By Ezekiel David
Dangote Refinery plans to transport 75% of its local petroleum product supply via sea routes to key locations like Warri, Port Harcourt, and Calabar, despite having the capacity to load 83% by road.
“This strategic shift aims to reduce the higher costs associated with road distribution,” explained Devakumar Edwin, Vice President of Oil & Gas at Dangote Industries Limited.
As the Dangote Refinery officially began petroleum loading on Sunday, September 15, billionaire industrialist Femi Otedola praised the Tinubu administration for facilitating the project, remarking that “fuel queues are now a thing of the past.”
With a 650,000-barrel-per-day capacity, the refinery is the largest in Africa and a critical project meant to reduce Nigeria’s reliance on costly fuel imports.

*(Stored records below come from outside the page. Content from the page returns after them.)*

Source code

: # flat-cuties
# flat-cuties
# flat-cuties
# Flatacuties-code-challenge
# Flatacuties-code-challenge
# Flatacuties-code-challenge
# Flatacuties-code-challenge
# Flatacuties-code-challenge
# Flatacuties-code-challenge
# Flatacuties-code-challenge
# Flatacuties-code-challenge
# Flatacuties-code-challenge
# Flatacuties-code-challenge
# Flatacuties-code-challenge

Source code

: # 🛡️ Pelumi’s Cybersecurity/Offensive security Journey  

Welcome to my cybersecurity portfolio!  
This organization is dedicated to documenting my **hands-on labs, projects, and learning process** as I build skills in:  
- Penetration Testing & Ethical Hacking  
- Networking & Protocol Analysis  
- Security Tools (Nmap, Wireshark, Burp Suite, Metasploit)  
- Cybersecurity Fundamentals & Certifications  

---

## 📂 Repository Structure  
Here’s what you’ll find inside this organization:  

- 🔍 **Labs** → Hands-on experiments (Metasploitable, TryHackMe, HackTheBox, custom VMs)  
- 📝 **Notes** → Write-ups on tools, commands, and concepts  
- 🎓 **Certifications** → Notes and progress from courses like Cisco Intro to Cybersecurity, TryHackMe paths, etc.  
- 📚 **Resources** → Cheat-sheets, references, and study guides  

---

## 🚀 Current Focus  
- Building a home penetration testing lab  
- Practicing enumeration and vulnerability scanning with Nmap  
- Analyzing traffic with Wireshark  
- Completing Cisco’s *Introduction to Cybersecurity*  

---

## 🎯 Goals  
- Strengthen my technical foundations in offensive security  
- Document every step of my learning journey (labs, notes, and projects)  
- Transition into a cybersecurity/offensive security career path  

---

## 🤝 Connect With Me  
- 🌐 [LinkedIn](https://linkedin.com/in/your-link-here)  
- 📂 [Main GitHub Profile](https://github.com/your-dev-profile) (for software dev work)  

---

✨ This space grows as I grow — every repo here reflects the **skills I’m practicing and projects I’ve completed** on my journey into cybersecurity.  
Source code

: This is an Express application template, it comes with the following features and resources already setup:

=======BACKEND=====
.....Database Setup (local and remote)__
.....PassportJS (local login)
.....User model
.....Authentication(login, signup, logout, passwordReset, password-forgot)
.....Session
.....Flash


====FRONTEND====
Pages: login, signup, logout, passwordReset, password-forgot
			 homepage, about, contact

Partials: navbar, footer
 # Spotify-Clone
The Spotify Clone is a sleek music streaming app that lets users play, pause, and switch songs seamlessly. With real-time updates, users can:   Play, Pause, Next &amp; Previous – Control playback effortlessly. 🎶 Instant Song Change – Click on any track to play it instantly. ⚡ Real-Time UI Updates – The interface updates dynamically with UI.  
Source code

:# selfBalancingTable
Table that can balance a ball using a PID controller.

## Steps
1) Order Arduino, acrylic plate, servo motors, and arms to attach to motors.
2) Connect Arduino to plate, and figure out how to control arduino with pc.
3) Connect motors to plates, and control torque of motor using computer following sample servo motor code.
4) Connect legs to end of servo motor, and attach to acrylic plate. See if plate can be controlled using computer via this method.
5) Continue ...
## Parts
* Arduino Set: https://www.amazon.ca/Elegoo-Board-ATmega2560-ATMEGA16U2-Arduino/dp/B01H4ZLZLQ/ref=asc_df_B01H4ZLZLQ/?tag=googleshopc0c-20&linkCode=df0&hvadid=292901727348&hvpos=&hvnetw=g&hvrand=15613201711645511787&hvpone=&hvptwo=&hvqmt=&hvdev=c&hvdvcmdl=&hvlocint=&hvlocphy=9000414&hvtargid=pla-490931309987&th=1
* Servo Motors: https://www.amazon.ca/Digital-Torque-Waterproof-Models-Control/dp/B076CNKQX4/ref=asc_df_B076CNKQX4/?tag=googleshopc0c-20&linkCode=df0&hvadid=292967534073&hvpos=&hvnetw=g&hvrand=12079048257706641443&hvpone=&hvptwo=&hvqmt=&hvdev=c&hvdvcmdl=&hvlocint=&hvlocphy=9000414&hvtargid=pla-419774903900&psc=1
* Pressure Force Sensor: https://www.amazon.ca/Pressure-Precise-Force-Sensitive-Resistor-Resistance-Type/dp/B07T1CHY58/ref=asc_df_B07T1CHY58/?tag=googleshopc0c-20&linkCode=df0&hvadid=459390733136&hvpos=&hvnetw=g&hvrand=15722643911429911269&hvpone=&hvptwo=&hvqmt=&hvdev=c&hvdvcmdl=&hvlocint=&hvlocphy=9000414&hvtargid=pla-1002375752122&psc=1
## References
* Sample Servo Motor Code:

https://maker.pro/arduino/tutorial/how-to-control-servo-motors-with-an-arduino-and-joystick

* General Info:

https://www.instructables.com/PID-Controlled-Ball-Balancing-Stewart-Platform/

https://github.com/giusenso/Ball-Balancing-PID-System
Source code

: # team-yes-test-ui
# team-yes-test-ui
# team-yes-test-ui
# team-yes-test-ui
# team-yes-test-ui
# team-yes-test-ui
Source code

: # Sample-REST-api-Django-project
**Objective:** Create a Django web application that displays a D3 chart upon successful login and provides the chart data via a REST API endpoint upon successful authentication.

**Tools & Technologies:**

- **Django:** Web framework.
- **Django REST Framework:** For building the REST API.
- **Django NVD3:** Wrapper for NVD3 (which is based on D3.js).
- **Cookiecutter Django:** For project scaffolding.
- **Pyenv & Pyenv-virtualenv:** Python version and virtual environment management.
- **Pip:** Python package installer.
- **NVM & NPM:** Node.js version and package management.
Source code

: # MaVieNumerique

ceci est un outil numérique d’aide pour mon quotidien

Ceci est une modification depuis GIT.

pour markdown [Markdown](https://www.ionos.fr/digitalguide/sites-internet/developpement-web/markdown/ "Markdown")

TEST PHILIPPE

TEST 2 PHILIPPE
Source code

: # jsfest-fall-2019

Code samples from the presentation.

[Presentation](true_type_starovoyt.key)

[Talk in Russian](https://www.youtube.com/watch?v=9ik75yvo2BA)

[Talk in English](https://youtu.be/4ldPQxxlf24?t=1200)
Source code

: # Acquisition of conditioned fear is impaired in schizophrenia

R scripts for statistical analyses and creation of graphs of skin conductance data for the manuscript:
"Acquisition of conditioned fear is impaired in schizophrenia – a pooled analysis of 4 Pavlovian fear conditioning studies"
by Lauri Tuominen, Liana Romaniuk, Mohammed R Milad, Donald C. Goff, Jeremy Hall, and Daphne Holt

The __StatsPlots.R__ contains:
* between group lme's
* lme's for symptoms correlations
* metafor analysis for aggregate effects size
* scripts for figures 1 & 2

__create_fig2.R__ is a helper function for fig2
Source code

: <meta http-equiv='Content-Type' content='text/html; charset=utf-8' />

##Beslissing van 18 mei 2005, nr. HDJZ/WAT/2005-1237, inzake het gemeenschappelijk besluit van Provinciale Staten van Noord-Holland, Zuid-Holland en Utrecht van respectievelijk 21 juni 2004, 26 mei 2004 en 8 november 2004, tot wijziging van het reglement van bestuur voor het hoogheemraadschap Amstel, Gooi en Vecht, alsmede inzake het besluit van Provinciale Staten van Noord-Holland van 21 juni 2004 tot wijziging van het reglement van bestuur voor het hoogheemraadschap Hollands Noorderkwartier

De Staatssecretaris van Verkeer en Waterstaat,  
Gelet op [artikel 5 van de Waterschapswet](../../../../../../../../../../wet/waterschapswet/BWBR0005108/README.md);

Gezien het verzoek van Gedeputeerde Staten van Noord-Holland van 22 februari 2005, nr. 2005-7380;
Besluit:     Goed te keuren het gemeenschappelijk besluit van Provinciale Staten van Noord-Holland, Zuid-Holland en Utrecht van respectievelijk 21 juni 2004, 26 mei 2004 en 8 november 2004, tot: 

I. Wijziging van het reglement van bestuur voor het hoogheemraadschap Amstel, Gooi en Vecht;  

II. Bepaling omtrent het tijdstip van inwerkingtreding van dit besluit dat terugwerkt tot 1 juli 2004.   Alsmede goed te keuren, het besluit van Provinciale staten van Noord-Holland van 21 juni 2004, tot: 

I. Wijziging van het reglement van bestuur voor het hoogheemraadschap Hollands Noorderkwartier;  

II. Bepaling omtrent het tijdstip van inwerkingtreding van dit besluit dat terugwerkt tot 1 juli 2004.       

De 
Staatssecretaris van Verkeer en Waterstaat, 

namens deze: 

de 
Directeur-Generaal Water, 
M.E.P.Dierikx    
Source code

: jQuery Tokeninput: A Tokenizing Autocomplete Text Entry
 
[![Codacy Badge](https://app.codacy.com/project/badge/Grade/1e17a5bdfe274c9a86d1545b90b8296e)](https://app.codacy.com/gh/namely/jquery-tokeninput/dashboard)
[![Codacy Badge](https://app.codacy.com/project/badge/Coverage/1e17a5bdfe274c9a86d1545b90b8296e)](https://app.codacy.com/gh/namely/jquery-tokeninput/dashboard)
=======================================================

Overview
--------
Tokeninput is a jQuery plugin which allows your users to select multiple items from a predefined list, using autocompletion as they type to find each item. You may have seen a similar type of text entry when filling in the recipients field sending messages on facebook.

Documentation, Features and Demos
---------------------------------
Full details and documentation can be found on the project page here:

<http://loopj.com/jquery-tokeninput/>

Its introduction is expected to improve the availability of petroleum products, stabilise home fuel costs, and improve the nation’s trade balance.
With at least 300 trucks positioned for distribution, the Nigerian National Petroleum Corporation Limited (NNPC) verified the start of refined petrol lifting from the refinery.
Within two weeks, the federal government is expected to complete contracts for the naira-denominated sale of crude oil to regional refineries. This action, along with the beginning of the distribution of refined petroleum products, highlights the government’s resolve to fortify the domestic energy sector and lessen dependency on foreign exchange.